__Working data__.
§
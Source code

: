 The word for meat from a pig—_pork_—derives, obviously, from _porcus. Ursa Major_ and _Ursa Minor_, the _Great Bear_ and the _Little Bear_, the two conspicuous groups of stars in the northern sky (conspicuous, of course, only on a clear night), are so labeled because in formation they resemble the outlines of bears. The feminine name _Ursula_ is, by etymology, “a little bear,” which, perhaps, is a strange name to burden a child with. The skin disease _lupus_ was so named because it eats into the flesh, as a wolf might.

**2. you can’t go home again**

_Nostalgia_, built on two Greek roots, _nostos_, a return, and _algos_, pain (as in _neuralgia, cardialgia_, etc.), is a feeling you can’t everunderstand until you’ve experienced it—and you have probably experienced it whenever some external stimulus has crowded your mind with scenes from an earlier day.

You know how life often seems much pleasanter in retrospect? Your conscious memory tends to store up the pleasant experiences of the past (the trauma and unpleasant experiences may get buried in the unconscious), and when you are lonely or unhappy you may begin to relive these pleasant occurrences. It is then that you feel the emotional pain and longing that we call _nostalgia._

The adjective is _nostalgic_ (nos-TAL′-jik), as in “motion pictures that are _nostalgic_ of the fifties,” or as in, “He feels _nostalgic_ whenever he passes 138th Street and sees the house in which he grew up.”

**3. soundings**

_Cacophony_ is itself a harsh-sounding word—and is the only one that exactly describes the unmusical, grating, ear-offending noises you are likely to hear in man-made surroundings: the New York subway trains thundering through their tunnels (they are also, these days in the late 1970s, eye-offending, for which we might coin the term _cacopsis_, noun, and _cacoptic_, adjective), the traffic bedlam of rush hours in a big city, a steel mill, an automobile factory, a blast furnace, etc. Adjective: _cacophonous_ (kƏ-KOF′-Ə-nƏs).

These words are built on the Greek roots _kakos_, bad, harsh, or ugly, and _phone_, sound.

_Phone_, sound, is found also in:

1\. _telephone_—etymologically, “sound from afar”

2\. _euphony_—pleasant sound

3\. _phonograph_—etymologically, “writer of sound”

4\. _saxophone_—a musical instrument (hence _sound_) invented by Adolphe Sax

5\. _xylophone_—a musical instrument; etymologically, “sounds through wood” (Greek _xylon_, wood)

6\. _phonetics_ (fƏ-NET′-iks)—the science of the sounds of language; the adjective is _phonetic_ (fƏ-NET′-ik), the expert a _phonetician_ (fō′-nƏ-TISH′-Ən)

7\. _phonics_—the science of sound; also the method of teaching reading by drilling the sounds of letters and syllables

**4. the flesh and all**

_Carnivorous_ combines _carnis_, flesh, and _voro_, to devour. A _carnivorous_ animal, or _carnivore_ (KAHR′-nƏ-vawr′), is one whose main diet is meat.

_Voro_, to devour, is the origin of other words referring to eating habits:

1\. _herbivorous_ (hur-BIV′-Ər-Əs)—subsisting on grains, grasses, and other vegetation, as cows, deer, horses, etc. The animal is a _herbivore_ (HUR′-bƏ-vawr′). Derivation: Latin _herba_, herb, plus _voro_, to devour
§
__Problem to solve__.
Go through the data and show every line where "only" occurs.

__Answer box__.
: The word for meat from a pig—_pork_—derives, obviously, from _porcus. Ursa Major_ and _Ursa Minor_, the _Great Bear_ and the _Little Bear_, the two conspicuous groups of stars in the northern sky (conspicuous, of course, only on a clear night), are so labeled because in formation they resemble the outlines of bears. The feminine name _Ursula_ is, by etymology, “a little bear,” which, perhaps, is a strange name to burden a child with. The skin disease _lupus_ was so named because it eats into the flesh, as a wolf might.
_Cacophony_ is itself a harsh-sounding word—and is the only one that exactly describes the unmusical, grating, ear-offending noises you are likely to hear in man-made surroundings: the New York subway trains thundering through their tunnels (they are also, these days in the late 1970s, eye-offending, for which we might coin the term _cacopsis_, noun, and _cacoptic_, adjective), the traffic bedlam of rush hours in a big city, a steel mill, an automobile factory, a blast furnace, etc. Adjective: _cacophonous_ (kƏ-KOF′-Ə-nƏs).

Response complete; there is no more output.